Updates to build rowwise scaled mm kernel on SM10.0a (#148274)

## Summary Update cmake files and RowwiseScaledMM.cu to build on SM10.0a arch. **NOTE**: performance optimization will be done in separate follow up PRs ## Steps to verify build 1. Access devgpu/machine with B200 GPUs, verify B200s are visible w/ `nvidia-smi` 2. Install CUDA tookit 12.8 - e.g. see [Nvidia docs](https://developer.nvidia.com/cuda-downloads?target_os=Linux&target_arch=x86_64&Distribution=Rocky&target_version=9&target_type=rpm_local) 3. Verify CUDA toolkit installation - e.g. `nvcc --version` should have `... Cuda compilation tools, release 12.8 ... ` in output 4. Set env var `TORCH_CUDA_ARCH_LIST=10.0a` 4. Build pytorch from source with this PR ([steps](https://github.com/pytorch/pytorch#from-source)) 5. Uninstall `pytorch-triton` with `pip uninstall pytorch-triton` 6. Build and install triton from source: https://github.com/triton-lang/triton?tab=readme-ov-file#install-from-source 7. Run tests shown in test plan below **NOTE**: performance optimization will be done in a separate PR. The goal of this PR is just to ensure it builds correctly. ## Test plan - `python test/distributed/tensor/test_matrix_ops.py -k scaled_mm`: OK - `python test/test_matmul_cuda.py -k rowwise`: OK - `python test/test_flop_counter.py -k scaled_mm`: OK - `python test/inductor/test_aot_inductor.py -k fp8`: OK - `python test/inductor/test_fp8.py`: OK Pull Request resolved: https://github.com/pytorch/pytorch/pull/148274 Approved by: https://github.com/drisspg
2025-12-06 12:20:52 +01:00 · 2025-03-04 05:23:38 +00:00 · 2025-03-04 05:23:38 +00:00 · ac99fc7e57
commit ac99fc7e57
parent 7ab6749ec7
4 changed files with 26 additions and 5 deletions
--- a/aten/src/ATen/native/cuda/RowwiseScaledMM.cu
+++ b/aten/src/ATen/native/cuda/RowwiseScaledMM.cu
@ -693,7 +693,8 @@ void dispatch_fp8_rowwise_kernel_on_sm(
  cudaDeviceProp* properties = at::cuda::getCurrentDeviceProperties();
  const bool sm89 = properties != nullptr && properties->major == 8 && properties->minor == 9;
  const bool sm9x = properties != nullptr && properties->major == 9;
-  if (!(sm89 || sm9x)) {
+  const bool sm10x = properties != nullptr && properties->major == 10;
+  if (!(sm89 || sm9x || sm10x)) {
    TORCH_CHECK(
        false, "Rowwise scaling is not currently supported on your device");
  }
--- a/cmake/Codegen.cmake
+++ b/cmake/Codegen.cmake
@ -92,6 +92,9 @@ if(INTERN_BUILD_ATEN_OPS)
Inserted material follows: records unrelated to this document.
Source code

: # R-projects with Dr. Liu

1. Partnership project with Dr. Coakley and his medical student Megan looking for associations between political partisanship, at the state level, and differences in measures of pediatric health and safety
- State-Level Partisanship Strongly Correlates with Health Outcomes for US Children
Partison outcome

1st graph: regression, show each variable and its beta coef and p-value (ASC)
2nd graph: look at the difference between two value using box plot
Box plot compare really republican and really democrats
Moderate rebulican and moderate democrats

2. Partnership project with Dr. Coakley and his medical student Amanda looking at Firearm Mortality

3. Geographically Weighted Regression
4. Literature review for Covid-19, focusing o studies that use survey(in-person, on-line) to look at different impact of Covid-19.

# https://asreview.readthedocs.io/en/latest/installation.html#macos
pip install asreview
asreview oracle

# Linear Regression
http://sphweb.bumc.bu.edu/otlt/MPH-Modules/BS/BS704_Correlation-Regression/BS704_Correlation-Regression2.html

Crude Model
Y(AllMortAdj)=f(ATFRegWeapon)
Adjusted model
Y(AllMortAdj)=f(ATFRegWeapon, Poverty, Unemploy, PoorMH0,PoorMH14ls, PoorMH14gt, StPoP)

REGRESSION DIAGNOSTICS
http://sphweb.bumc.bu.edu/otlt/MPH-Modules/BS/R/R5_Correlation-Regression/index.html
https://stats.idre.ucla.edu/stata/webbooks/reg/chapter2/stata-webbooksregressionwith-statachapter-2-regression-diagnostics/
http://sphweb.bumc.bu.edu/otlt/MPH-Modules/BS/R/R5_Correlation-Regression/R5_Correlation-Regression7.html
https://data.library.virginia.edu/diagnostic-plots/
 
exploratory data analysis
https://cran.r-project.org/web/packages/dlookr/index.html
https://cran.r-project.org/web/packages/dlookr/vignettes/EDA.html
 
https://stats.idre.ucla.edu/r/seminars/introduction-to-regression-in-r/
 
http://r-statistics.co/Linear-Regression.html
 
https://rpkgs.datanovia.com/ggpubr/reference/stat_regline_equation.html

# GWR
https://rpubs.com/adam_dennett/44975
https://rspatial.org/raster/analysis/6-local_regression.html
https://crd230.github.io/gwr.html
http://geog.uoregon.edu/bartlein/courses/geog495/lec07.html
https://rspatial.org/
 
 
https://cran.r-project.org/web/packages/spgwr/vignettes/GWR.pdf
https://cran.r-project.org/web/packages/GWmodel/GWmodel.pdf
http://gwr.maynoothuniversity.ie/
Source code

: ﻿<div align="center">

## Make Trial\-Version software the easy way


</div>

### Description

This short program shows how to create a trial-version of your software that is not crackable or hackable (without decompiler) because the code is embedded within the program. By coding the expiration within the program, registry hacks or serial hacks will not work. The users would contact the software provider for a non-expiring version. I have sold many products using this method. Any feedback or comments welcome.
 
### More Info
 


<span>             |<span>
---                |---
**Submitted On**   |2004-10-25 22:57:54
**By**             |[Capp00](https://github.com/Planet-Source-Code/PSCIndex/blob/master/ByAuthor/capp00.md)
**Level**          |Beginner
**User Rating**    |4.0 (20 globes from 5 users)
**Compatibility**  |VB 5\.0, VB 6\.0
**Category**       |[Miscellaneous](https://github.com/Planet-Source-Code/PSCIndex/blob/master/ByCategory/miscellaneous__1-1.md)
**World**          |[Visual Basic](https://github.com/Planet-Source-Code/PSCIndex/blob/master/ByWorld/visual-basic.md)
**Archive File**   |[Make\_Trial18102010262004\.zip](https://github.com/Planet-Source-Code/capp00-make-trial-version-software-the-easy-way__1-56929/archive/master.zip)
      if(EXISTING_ARCH_FLAGS MATCHES ".*compute_90.*")
        list(APPEND ROWWISE_SCALED_MM_FILE_COMPILE_FLAGS "-gencode;arch=compute_90a,code=sm_90a")
      endif()
+      if(EXISTING_ARCH_FLAGS MATCHES ".*compute_100a.*")
+        list(APPEND ROWWISE_SCALED_MM_FILE_COMPILE_FLAGS "-gencode;arch=compute_100a,code=sm_100a")
+      endif()
    endif()
    list(JOIN ROWWISE_SCALED_MM_FILE_COMPILE_FLAGS " " ROWWISE_SCALED_MM_FILE_COMPILE_FLAGS)
    set_source_files_properties(${ROWWISE_SCALED_MM_FILE} PROPERTIES COMPILE_FLAGS "${ROWWISE_SCALED_MM_FILE_COMPILE_FLAGS}")
--- a/test/inductor/test_fp8.py
+++ b/test/inductor/test_fp8.py
@ -416,7 +416,7 @@ class TestFP8Lowering(TestCase):
    @unittest.skipIf(TEST_WITH_ROCM, "FP8 is not supported on ROCM")
    @unittest.skipIf(not PLATFORM_SUPPORTS_FP8, f8_msg)
    @parametrize("dtype", (torch.bfloat16, torch.float32))
-    @parametrize("shape", ("16,16,32", "1024,1024,512"))
+    @parametrize("shape", ("16,16,32", "16,32,32", "1024,1024,512"))
    @parametrize("has_bias", (False, True))
    @parametrize("use_fast_accum", (False, True))
    @parametrize(
@ -493,7 +493,7 @@ class TestFP8Lowering(TestCase):

    @unittest.skipIf(TEST_WITH_ROCM, "FP8 is not supported on ROCM")
    @unittest.skipIf(not PLATFORM_SUPPORTS_FP8, f8_msg)
-    @parametrize("shape", ("16,16,32", "1024,1024,512"))
+    @parametrize("shape", ("16,16,32", "16,32,32", "1024,1024,512"))
    @parametrize("has_bias", (False, True))
    @parametrize("use_fast_accum", (False, True))
    @parametrize(
@ -560,7 +560,7 @@ class TestFP8Lowering(TestCase):
    @unittest.skipIf(TEST_WITH_ROCM, "FP8 is not supported on ROCM")
    @unittest.skipIf(not PLATFORM_SUPPORTS_FP8, f8_msg)
    @parametrize("M", (1, 3, 33, 257, 1024))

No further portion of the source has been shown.